Scalia is trying to solve a kidnapping on his own, to further his career. Milan is run by two criminal organisations, the equivalent of rival outlaw gangs in a western. There’s the Conti gang, run by a hoodlum named Conti (Luciano Catenacci), and the Paternò gang, run by old man Paternò (Joseph Cotten). Paternò is old and blind and his hot-headed son has ambitions to take over.
Rambo has no interest in the case, until something happens that gives him a personal score to settle. Now he intends to wage a one-man war against both gangs.
Vincenzo Mannino’s script is basically a grab-bag of clichés. Lenzi wasn’t enthusiastic about doing this movie and wasn’t happy with it. It’s easy to see why but Tomas Milian’s charismatic performance and the excellent action scenes more than compensate for the deficiencies of the screenplay. There are as many car and motorcycle chases as any reasonable person could wish for.
While the plot might be lacking in originality it holds together very satisfactorily and it provides the necessary excuses for the action scenes.
There’s also plenty of violence but it’s not especially graphic. Lenzi is more interested in giving the viewer an adrenalin rush than in relying on gore.
There is however a copious expenditure of small arms ammunition.
The final showdown is superbly executed and very tense and exciting.
Lenzi paces the film extremely well.
There’s no sex and no nudity. The emphasis is entirely on action and Lenzi is not going to distract us from that for a moment.
There’s no complexity to any of the characters. Rambo is just another mysterious gunslinger of the kind so familiar in westerns.

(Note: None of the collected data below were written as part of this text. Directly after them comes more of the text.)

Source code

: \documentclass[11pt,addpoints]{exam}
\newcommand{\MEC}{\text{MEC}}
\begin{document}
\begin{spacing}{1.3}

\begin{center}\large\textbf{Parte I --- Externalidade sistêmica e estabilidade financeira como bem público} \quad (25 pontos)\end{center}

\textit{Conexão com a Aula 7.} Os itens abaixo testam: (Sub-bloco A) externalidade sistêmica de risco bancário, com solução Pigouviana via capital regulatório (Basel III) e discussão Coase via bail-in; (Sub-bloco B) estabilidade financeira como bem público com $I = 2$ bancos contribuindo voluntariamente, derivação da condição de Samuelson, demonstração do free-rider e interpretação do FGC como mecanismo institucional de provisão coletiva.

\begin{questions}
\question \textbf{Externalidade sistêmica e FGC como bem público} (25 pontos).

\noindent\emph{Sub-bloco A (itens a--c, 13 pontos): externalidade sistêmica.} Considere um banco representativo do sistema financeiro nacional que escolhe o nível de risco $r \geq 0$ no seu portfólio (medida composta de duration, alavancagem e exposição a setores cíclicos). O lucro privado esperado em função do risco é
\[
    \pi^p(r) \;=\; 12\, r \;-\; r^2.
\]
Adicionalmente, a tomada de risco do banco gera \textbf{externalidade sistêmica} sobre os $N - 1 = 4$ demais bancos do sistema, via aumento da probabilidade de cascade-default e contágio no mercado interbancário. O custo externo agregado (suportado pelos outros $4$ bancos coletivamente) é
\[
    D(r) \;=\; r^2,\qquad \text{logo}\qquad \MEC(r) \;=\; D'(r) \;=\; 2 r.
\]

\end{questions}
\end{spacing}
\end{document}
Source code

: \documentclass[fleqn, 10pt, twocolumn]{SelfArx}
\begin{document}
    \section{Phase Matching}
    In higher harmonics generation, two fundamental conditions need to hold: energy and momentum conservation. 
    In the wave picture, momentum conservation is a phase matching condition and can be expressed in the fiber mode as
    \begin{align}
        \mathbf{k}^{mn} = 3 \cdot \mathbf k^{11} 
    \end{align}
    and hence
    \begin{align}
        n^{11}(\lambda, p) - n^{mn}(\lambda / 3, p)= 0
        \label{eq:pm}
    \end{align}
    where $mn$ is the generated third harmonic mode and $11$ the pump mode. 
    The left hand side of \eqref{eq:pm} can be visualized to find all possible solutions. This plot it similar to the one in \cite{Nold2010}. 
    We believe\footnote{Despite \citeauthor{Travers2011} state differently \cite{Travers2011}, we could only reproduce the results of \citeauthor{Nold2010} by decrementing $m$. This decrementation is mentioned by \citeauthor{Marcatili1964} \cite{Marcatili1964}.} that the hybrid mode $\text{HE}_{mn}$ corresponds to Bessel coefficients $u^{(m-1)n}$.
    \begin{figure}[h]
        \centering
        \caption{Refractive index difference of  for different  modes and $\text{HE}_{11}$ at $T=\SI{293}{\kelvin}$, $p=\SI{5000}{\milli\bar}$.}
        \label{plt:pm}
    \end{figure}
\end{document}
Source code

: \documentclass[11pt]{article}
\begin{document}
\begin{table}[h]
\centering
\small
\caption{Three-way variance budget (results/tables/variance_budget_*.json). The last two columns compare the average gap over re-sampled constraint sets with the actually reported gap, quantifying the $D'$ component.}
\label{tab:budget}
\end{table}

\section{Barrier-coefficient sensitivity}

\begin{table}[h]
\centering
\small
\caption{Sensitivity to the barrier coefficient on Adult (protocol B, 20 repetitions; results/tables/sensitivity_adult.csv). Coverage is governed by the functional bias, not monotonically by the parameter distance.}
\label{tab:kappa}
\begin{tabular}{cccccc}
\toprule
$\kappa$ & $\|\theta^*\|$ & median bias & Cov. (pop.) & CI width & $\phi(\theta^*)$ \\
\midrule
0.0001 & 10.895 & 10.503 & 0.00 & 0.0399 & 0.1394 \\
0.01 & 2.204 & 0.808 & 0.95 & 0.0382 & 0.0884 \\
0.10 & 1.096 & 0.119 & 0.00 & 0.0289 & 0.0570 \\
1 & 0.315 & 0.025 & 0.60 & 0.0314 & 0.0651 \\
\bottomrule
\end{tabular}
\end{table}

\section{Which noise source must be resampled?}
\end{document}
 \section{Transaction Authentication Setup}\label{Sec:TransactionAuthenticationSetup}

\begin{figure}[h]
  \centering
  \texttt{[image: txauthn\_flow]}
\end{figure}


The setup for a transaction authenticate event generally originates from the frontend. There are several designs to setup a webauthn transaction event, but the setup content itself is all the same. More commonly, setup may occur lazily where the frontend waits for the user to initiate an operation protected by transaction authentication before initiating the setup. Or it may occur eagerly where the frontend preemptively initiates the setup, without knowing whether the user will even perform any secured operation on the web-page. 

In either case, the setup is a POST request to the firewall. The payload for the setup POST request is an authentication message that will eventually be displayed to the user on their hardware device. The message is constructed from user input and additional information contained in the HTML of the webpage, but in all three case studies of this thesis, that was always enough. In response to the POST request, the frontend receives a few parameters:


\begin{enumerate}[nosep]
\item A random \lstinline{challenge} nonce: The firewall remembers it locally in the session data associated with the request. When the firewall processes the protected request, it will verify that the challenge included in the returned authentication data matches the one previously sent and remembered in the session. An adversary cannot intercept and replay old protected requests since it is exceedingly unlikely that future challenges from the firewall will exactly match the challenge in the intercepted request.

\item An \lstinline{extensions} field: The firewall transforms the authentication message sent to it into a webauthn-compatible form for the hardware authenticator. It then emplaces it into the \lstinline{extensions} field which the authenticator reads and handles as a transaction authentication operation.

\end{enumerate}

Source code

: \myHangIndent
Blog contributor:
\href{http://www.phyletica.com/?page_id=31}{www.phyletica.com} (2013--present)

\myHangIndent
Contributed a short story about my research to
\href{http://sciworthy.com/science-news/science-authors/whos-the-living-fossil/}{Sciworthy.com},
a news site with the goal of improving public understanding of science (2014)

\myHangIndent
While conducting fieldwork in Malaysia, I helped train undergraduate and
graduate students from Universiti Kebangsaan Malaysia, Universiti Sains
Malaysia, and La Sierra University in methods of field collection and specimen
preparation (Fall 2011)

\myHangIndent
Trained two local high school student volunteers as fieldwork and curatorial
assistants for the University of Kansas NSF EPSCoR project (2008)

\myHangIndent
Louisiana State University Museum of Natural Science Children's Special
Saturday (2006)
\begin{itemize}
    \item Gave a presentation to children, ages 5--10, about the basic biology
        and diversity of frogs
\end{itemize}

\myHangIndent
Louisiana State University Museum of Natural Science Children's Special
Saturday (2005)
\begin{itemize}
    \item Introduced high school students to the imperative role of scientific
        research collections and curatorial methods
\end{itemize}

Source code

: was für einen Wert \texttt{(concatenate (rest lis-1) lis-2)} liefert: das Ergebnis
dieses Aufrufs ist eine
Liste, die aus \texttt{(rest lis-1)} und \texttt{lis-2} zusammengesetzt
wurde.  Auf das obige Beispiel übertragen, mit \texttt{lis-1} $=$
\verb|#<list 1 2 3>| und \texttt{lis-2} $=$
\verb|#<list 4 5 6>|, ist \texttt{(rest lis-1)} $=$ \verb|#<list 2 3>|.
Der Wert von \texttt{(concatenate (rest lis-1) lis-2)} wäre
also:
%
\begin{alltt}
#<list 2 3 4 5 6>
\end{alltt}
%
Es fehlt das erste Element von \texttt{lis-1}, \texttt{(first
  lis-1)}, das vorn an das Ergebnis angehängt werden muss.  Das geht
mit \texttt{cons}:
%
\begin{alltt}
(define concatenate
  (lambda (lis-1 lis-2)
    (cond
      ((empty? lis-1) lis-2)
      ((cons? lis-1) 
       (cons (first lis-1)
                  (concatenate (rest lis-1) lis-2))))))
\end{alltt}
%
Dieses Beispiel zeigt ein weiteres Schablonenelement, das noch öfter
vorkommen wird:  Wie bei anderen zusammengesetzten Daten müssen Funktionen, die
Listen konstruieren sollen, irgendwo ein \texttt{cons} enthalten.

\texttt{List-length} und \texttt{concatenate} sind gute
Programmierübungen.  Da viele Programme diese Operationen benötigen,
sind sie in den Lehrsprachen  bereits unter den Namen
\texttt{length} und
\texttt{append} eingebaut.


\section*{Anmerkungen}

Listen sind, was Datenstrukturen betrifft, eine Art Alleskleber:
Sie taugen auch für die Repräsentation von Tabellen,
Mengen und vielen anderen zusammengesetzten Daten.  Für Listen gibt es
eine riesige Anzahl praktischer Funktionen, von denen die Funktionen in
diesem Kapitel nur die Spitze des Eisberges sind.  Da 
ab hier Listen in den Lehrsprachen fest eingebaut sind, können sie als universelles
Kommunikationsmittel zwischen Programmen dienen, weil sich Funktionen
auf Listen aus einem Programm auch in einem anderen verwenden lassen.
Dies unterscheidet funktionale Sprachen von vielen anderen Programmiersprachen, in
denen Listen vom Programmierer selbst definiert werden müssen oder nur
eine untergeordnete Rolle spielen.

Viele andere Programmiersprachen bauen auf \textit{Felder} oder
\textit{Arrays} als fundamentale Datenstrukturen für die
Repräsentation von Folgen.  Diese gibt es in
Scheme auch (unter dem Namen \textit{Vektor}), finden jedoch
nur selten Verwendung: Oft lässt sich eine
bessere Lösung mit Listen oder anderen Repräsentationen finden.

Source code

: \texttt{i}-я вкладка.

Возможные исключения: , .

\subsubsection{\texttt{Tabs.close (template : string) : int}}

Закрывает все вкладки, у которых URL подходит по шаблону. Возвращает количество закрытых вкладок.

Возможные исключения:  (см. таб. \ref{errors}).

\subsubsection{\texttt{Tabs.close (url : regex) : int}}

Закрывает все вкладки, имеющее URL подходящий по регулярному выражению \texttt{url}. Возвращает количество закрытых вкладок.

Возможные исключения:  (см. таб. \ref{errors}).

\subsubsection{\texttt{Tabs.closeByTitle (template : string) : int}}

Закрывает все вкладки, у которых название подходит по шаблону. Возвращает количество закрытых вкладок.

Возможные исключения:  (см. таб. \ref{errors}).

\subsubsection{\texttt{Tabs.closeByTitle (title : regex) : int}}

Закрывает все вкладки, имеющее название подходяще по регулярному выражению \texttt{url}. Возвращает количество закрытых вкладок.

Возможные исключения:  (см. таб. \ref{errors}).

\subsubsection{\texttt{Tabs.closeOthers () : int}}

The one possible exception is old man Paternò, who has a strange and interesting attitude towards Rambo. It’s possible that Rambo is the son he’d have liked to have had, instead of the idiot son he actually has. This relationship could perhaps have been developed a bit more. Joseph Cotten has his moments in this film but he looks very old and frail. Of course that’s the point of the character, that he’s an old man losing his grip on his organisation so Cotten’s performance does actually work quite well.
Don’t expect anything profound or ground-breaking from this movie. Just sit back and enjoy the roller-coaster ride and the mayhem, and enjoy watching Tomas Milian giving a master-class in charisma.
My liking for Umberto Lenzi grows with each Lenzi film I see. Syndicate Sadists is top-notch entertainment, highly recommended.
This is one of five films in Severin’s Violent Streets Umberto Lenzi/Tomas Milian poliziotteschi Blu-Ray boxed set. Extras include interviews with various people involved in the film, the most interesting being the Lenzi interview. The transfer is superb. English and Italian language options are provided.